Director-General Ngozi Okonjo-Iweala also called on WTO’s member states to adopt sustainable fishing practices.
Negotiators are hoping the World Trade Organization will on Thursday not only deal a major blow to overfishing after 20 years of trying, but in doing so also dispel doubts about its own usefulness.
The global trade watchdog, whose 164 members are also at loggerheads over how it should settle disputes, has not clinched a significant trade deal for years, and analysts say it needs to land one this year to maintain its credibility.
The prize could be a sharp reduction of the widespread fishing subsidies that are generally held to be the single biggest factor in depleting the world’s fish stocks.
The WTO says it is “on the cusp” of a deal; Director-General Ngozi Okonjo-Iweala said the ministerial meeting, being held virtually, “should kick us along the path towards agreement”, before a November session intended to seal the deal.
Some delegates are privately more sceptical, saying there is still a gulf in views over the allocation of subsidies between wealthy members such as the European Union on one side and developing countries such as India on the other.
“Many members feel that the larger subsidisers should make larger cuts to their subsidies, given the worldwide impact of their fishing, both historical and current, whereas many developing countries feel the rules should be different for them,” said Alice Tipping from the International Institute for Sustainable Development.
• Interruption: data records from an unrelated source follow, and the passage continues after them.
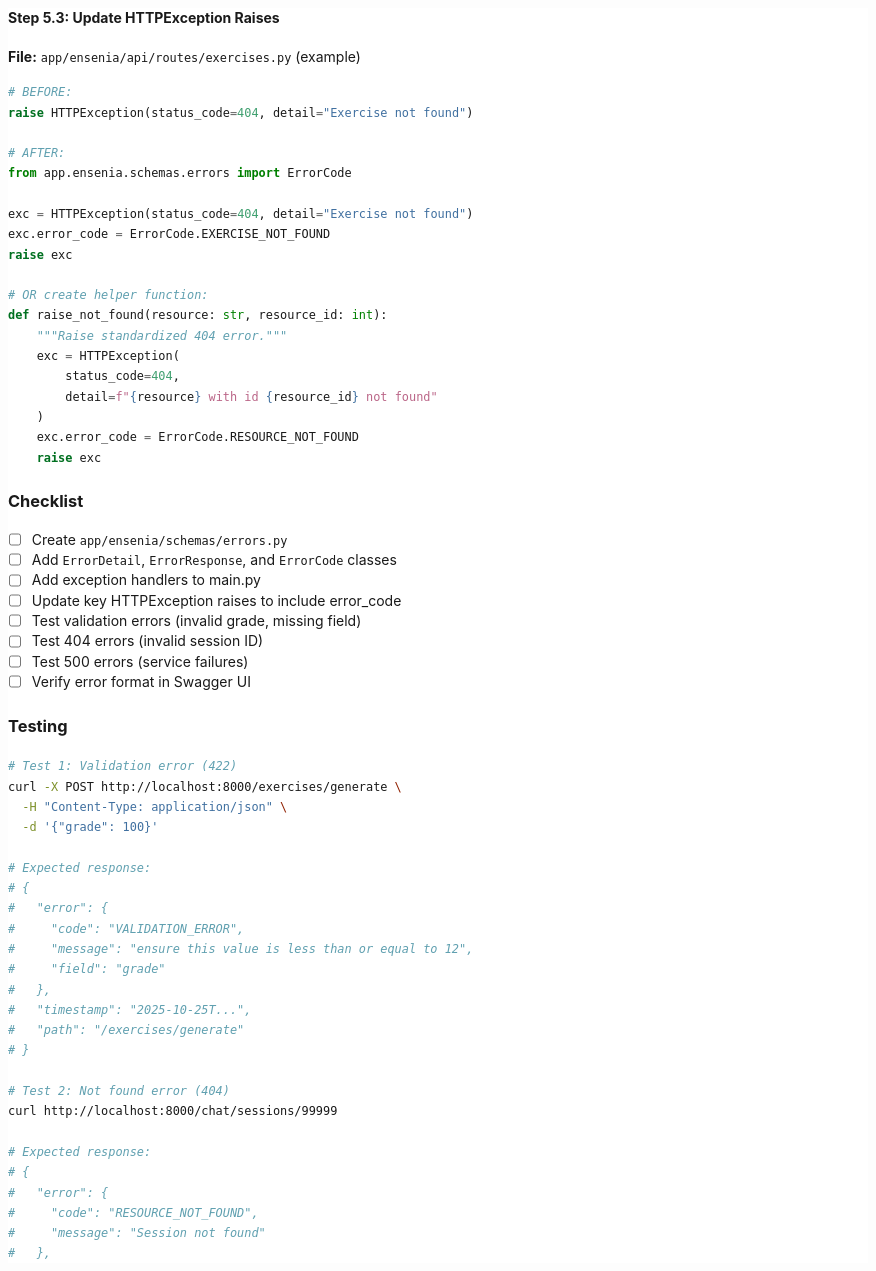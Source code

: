 #### Step 5.3: Update HTTPException Raises

**File:** `app/ensenia/api/routes/exercises.py` (example)

```python
# BEFORE:
raise HTTPException(status_code=404, detail="Exercise not found")

# AFTER:
from app.ensenia.schemas.errors import ErrorCode

exc = HTTPException(status_code=404, detail="Exercise not found")
exc.error_code = ErrorCode.EXERCISE_NOT_FOUND
raise exc

# OR create helper function:
def raise_not_found(resource: str, resource_id: int):
    """Raise standardized 404 error."""
    exc = HTTPException(
        status_code=404,
        detail=f"{resource} with id {resource_id} not found"
    )
    exc.error_code = ErrorCode.RESOURCE_NOT_FOUND
    raise exc
```

### Checklist

- [ ] Create `app/ensenia/schemas/errors.py`
- [ ] Add `ErrorDetail`, `ErrorResponse`, and `ErrorCode` classes
- [ ] Add exception handlers to main.py
- [ ] Update key HTTPException raises to include error_code
- [ ] Test validation errors (invalid grade, missing field)
- [ ] Test 404 errors (invalid session ID)
- [ ] Test 500 errors (service failures)
- [ ] Verify error format in Swagger UI

### Testing

```bash
# Test 1: Validation error (422)
curl -X POST http://localhost:8000/exercises/generate \
  -H "Content-Type: application/json" \
  -d '{"grade": 100}'

# Expected response:
# {
#   "error": {
#     "code": "VALIDATION_ERROR",
#     "message": "ensure this value is less than or equal to 12",
#     "field": "grade"
#   },
#   "timestamp": "2025-10-25T...",
#   "path": "/exercises/generate"
# }

# Test 2: Not found error (404)
curl http://localhost:8000/chat/sessions/99999

# Expected response:
# {
#   "error": {
#     "code": "RESOURCE_NOT_FOUND",
#     "message": "Session not found"
#   },
```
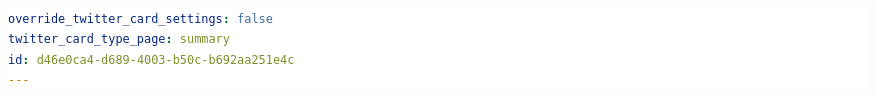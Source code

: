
 ```yaml
override_twitter_card_settings: false
twitter_card_type_page: summary
id: d46e0ca4-d689-4003-b50c-b692aa251e4c
---
```

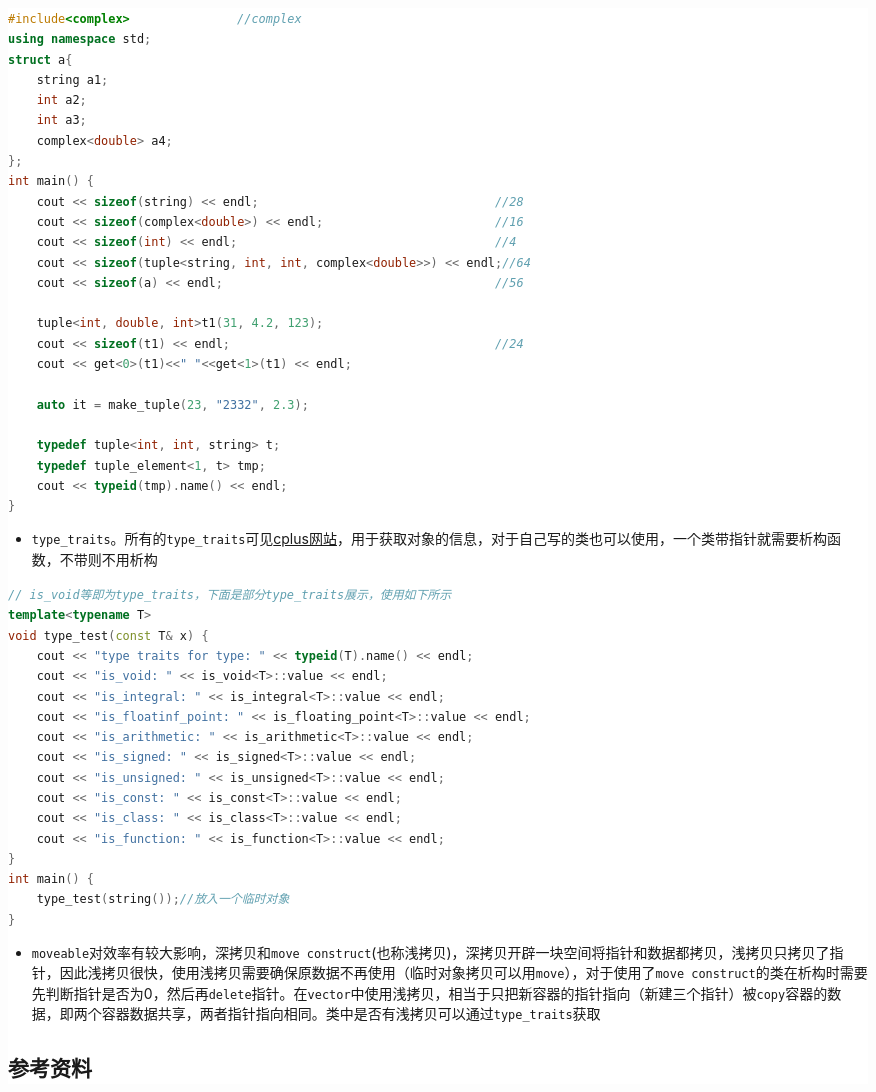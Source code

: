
 ```C++
#include<complex>				//complex
using namespace std;
struct a{
	string a1;
	int a2;
	int a3;
	complex<double> a4;
};
int main() {
	cout << sizeof(string) << endl;									//28
	cout << sizeof(complex<double>) << endl;						//16
	cout << sizeof(int) << endl;									//4
	cout << sizeof(tuple<string, int, int, complex<double>>) << endl;//64
	cout << sizeof(a) << endl;										//56

	tuple<int, double, int>t1(31, 4.2, 123);
	cout << sizeof(t1) << endl;										//24
	cout << get<0>(t1)<<" "<<get<1>(t1) << endl;

	auto it = make_tuple(23, "2332", 2.3);

	typedef tuple<int, int, string> t;
	typedef tuple_element<1, t> tmp;
	cout << typeid(tmp).name() << endl;
}
```
- `type_traits`。所有的`type_traits`可见[cplus网站](https://cplusplus.com/reference/type_traits/?kw=type_traits)，用于获取对象的信息，对于自己写的类也可以使用，一个类带指针就需要析构函数，不带则不用析构
```C++
// is_void等即为type_traits，下面是部分type_traits展示，使用如下所示
template<typename T>
void type_test(const T& x) {
	cout << "type traits for type: " << typeid(T).name() << endl;
	cout << "is_void: " << is_void<T>::value << endl;
	cout << "is_integral: " << is_integral<T>::value << endl;
	cout << "is_floatinf_point: " << is_floating_point<T>::value << endl;
	cout << "is_arithmetic: " << is_arithmetic<T>::value << endl;
	cout << "is_signed: " << is_signed<T>::value << endl;
	cout << "is_unsigned: " << is_unsigned<T>::value << endl;
	cout << "is_const: " << is_const<T>::value << endl;
	cout << "is_class: " << is_class<T>::value << endl;
	cout << "is_function: " << is_function<T>::value << endl;
}
int main() {
	type_test(string());//放入一个临时对象
}
```
- `moveable`对效率有较大影响，深拷贝和`move construct`(也称浅拷贝)，深拷贝开辟一块空间将指针和数据都拷贝，浅拷贝只拷贝了指针，因此浅拷贝很快，使用浅拷贝需要确保原数据不再使用（临时对象拷贝可以用`move`），对于使用了`move construct`的类在析构时需要先判断指针是否为0，然后再`delete`指针。在`vector`中使用浅拷贝，相当于只把新容器的指针指向（新建三个指针）被`copy`容器的数据，即两个容器数据共享，两者指针指向相同。类中是否有浅拷贝可以通过`type_traits`获取

## 参考资料
[^1]:[侯捷STL源码剖析视频](https://www.youtube.com/watch?v=_dzIvOmXfKI&list=PLTcwR9j5y6W2Bf4S-qi0HBQlHXQVFoJrP&index=19)
[^2]:[Cplusplus](https://cplusplus.com/)
[^3]:[gcc.gnu](https://gcc.gnu.org/)
[^4]:[cppreference](https://en.cppreference.com/w/)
A confidential proposal in May by African, Caribbean and Pacific countries, seen by Reuters news agency, seeks exemptions for members that take less than 2.5 percent of the global catch – which others say would undermine the whole deal.
‘Race to the bottom’
While China is the biggest single subsidiser, it accounts for only 21 percent of the $35.4bn that countries and trading blocs around the world, including the EU and Japan, spend propping up their fleets every year, according to a 2019 study by academics from universities and institutes in Canada, China and the United States.
Meanwhile, sustainable fish stocks have plunged from 90 percent of the total in 1990 to below 66 percent in 2017, the UN Food and Agriculture Organization says.
A 2018 study by American-, Canadian- and Australian-based researchers found that much fishing in international waters – the “high seas” – would be unprofitable without state handouts.
“In the waters in countries from which fleets emanate, the stocks are devastated, so they have to go elsewhere and they compete with each other,” said Daniel Pauly, a fisheries biologist at the University of British Columbia in Canada, expressing particular concern about tuna. “This is a race to the bottom.”
Tipping says the WTO is closer than ever to a deal – but that a draft text still has 84 places where there is no agreement yet.
Negotiators say China could help by dropping its opposition to subsidies on the high seas, and the EU could likewise drop its opposition to fuel subsidies.
Some also want Washington to budge, possibly by dropping its proposal on curbing forced labour – another cost-saving measure that spurs overfishing.
“This is the last chance for a deal,” said Friends of Ocean Action’s Remi Parmentier. “If not, there’s an existential crisis at the WTO.”